Which lines below contain the word "flier"? Copy each one.

━━━━━ Records supplied ━━━━━

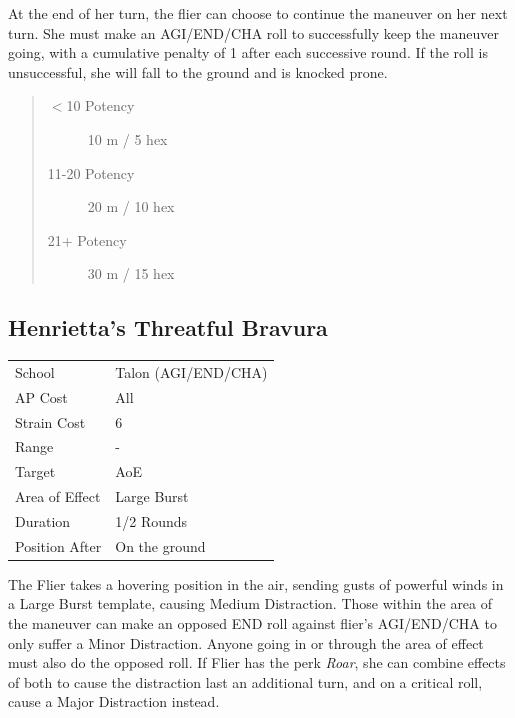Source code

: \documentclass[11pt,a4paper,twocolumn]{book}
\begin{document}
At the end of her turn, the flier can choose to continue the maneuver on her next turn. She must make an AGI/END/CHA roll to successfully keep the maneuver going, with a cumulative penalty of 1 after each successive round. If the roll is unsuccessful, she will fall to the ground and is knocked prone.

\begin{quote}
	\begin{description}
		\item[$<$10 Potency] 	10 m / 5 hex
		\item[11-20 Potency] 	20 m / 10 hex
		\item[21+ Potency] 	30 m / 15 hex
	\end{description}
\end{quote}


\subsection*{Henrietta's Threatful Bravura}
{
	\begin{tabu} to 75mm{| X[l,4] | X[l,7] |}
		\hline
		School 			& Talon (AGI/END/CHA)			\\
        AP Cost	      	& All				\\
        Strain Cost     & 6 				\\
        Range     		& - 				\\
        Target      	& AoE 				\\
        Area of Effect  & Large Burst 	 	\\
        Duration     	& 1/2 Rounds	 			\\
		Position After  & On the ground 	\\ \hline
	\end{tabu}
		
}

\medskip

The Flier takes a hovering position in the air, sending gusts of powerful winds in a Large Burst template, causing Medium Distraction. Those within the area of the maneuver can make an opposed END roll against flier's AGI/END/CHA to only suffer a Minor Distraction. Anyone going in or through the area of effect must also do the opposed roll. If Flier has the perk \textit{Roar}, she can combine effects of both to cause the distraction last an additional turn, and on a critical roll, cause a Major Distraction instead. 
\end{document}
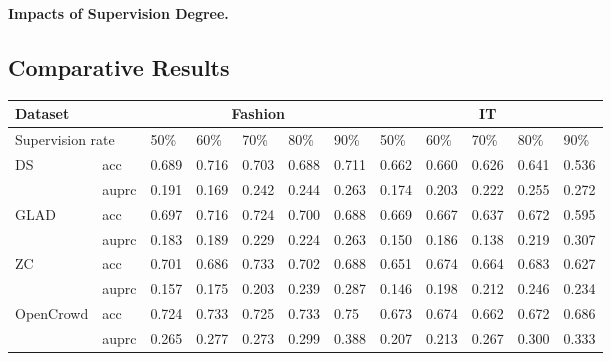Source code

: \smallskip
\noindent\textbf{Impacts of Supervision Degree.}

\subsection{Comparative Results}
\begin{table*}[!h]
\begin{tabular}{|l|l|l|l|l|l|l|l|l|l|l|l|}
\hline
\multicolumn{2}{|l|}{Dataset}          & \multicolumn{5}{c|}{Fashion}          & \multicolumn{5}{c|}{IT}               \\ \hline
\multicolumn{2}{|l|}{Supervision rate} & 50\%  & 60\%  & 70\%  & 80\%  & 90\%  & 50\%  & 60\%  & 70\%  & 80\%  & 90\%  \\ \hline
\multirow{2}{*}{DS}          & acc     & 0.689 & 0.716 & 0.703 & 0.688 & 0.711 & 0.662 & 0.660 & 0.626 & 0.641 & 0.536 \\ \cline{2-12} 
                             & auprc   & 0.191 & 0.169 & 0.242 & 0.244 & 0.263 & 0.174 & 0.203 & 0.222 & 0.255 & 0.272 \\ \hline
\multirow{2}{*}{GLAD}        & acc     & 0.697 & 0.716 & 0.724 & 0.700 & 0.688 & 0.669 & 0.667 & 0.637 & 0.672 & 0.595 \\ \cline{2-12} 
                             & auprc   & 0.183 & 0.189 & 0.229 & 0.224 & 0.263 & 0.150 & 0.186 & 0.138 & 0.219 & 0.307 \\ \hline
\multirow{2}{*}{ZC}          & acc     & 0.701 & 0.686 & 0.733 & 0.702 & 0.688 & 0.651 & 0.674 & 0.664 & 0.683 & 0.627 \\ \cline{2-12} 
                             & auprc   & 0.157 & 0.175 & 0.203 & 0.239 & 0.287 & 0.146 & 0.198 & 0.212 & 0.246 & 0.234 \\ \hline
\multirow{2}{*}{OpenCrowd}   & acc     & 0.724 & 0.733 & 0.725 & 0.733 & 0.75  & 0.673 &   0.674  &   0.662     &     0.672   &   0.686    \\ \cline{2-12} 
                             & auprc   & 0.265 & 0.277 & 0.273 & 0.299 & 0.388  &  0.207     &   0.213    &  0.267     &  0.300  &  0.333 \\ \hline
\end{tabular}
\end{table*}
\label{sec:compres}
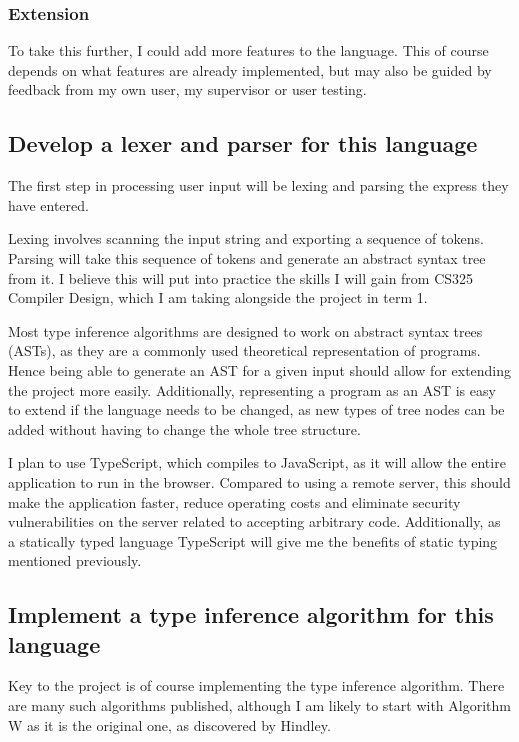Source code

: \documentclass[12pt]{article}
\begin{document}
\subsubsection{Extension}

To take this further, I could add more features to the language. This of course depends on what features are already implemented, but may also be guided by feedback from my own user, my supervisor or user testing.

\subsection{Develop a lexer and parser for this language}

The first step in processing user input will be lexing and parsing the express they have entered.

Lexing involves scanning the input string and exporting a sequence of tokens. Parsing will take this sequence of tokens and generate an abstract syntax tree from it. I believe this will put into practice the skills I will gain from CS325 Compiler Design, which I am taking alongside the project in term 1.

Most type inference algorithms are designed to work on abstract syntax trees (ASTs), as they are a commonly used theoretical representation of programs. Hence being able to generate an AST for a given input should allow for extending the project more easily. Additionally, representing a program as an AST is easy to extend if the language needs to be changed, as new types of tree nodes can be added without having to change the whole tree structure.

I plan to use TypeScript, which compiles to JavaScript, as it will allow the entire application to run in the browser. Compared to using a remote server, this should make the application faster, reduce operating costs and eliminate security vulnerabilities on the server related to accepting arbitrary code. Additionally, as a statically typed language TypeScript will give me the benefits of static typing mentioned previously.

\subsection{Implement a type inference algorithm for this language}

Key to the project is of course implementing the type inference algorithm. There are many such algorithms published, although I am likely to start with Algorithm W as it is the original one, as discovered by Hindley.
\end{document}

━━━━━

● **Solution**
At the end of her turn, the flier can choose to continue the maneuver on her next turn. She must make an AGI/END/CHA roll to successfully keep the maneuver going, with a cumulative penalty of 1 after each successive round. If the roll is unsuccessful, she will fall to the ground and is knocked prone.
The Flier takes a hovering position in the air, sending gusts of powerful winds in a Large Burst template, causing Medium Distraction. Those within the area of the maneuver can make an opposed END roll against flier's AGI/END/CHA to only suffer a Minor Distraction. Anyone going in or through the area of effect must also do the opposed roll. If Flier has the perk \textit{Roar}, she can combine effects of both to cause the distraction last an additional turn, and on a critical roll, cause a Major Distraction instead. 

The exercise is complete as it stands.